こういうあらわれからすれば、Q-Aの活動で、質問の表現だけでなく回答もプリントを見て(1人の生徒はYes, I do.に線が引いてあったりして、それを見て)言い合っている姿はもったいなく思える。先生が目指していることからすれば、「これこれの表現を使う」ではなく、伝達意図をベースに「こういうことを訊く」という形で、追い質問も志向しながら取り組めるといいですね、と確認した。

翌々日、同じ県の別の中学校。昼を挟んで1年生と3年生の授業を見学。夕方までたっぷり協議。1年生はwhoseがターゲットで、学校内で撮影した写真を見せながら誰のかを訊くやり取りを繰り返した。1人を追っていると、“It is Akane’s.”が“Akane’s”になったり“Akane.”になったり、“It is Akane.”になったりと安定しなくて興味深い。ただ、どちらかと言えばIt isを抜かして名前だけで伝えがちであった彼女が、ALTとやり取りした時には“It is Akane’s.”と整った言い方を選択したことや、同じ写真でも相手によって出す情報を変えたりしている様子に中学生の微妙な心理を垣間見た。

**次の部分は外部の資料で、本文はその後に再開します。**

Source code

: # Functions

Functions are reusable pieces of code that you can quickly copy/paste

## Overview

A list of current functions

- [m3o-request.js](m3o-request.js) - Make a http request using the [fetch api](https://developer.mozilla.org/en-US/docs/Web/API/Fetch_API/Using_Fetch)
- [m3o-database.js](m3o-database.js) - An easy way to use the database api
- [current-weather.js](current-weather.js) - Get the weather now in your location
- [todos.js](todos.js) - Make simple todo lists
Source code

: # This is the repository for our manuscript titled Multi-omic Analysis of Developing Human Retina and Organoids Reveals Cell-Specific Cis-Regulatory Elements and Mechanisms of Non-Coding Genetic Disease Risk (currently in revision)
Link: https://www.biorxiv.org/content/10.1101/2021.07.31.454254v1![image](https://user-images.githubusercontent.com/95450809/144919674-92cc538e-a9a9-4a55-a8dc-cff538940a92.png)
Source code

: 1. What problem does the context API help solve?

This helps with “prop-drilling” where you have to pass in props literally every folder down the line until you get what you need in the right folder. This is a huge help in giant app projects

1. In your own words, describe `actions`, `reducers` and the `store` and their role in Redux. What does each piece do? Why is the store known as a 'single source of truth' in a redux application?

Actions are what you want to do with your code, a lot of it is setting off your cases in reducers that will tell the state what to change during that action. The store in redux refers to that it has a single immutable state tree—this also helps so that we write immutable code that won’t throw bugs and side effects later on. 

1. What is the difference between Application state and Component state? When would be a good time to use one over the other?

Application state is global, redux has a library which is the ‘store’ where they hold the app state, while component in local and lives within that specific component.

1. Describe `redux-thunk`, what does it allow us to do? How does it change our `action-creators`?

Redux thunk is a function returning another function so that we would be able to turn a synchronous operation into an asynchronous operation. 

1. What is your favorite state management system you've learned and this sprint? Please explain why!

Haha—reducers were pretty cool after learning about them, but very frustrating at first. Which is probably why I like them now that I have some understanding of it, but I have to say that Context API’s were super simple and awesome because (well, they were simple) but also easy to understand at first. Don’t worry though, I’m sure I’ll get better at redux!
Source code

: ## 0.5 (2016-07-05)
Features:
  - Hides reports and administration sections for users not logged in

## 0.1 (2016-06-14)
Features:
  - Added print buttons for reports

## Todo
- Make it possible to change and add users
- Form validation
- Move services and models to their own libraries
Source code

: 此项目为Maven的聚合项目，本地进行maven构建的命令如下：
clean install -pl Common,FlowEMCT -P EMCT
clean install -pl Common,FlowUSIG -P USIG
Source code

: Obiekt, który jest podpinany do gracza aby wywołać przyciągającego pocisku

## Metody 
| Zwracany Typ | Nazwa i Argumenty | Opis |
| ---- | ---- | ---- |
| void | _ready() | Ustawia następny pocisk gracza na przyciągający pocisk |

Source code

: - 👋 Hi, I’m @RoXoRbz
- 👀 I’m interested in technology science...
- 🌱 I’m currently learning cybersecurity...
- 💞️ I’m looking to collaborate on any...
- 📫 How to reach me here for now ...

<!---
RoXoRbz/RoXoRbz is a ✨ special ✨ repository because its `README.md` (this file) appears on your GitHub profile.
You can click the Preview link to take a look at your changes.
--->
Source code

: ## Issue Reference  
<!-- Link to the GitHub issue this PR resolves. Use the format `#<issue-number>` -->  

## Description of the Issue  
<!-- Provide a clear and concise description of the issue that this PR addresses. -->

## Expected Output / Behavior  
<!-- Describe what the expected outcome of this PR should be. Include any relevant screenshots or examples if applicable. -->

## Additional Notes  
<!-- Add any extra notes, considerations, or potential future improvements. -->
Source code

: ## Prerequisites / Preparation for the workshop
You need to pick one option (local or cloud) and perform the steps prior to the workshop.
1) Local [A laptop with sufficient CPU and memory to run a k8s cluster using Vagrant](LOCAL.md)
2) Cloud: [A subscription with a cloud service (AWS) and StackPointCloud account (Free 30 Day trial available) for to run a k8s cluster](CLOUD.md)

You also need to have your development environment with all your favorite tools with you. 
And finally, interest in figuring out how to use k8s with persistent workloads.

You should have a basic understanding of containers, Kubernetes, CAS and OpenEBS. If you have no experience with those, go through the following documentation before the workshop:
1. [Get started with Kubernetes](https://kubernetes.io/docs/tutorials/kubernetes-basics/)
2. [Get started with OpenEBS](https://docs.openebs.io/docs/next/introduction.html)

3年生も同様で、アフガニスタンにランドセルを送る話について(Megのセリフの続きという形で、生徒たちは結局は自分のことを話していたのだが)何をdonateするかを伝え合った際、追跡して見ていた男子生徒も相手によって言う内容を変えていた。彼自身はmy old toysを用意していたが、相手が stationeryと言うと自分も stationeryだと言い、そこにand my old toysと足した。相手がold board gameと言うとI’ll donate old board game and my old toys.と言うので、面白いなあと思って見守っていた。

Toysについてはトミカやレゴブロックという具体例も用意していたのだが、その具体例を出さないこともあり、しまいにはALTとやり取りする際にtoysすら出さずmy old clothesに変えてしまった。最後のターンで活動に混ざったゼミ生とやりとりした際に、彼女が“I would donate my old toys.”と言ったのに対して“I’ll donate my old toys, too.”と言ってトミカやレゴにまで言及した際に「ああ、なるほど」と思った。

彼は相手との関係性や相手の反応にとても敏感で、反応が芳しくなければそこには踏み込まないという選択をしていたのではないか。だからゼミ生が先にtoysを出してくれたやり取りでは安心して、“too”をつけてmy old toysを持ち出すことができた。加えてゼミ生は彼の一言一言に頷いてリアクションをくれたので、彼としてもトミカやレゴのことを話しても大丈夫だと思えたのではないか。なぜなら彼自身が、全てのやり取りで“Nice idea.”とか“That’s good.”とリアクションを欠かさない人であったから。

やり取りを踏まえて文章を書いている際、私に向かってはにかみながら“When I was a child, I ate TOMICA.”と教えてくれた。私がブッダなら「人間の心の中にこそ神が宿っている」と悟りを開いたかもしれない。偉大なりトミカ。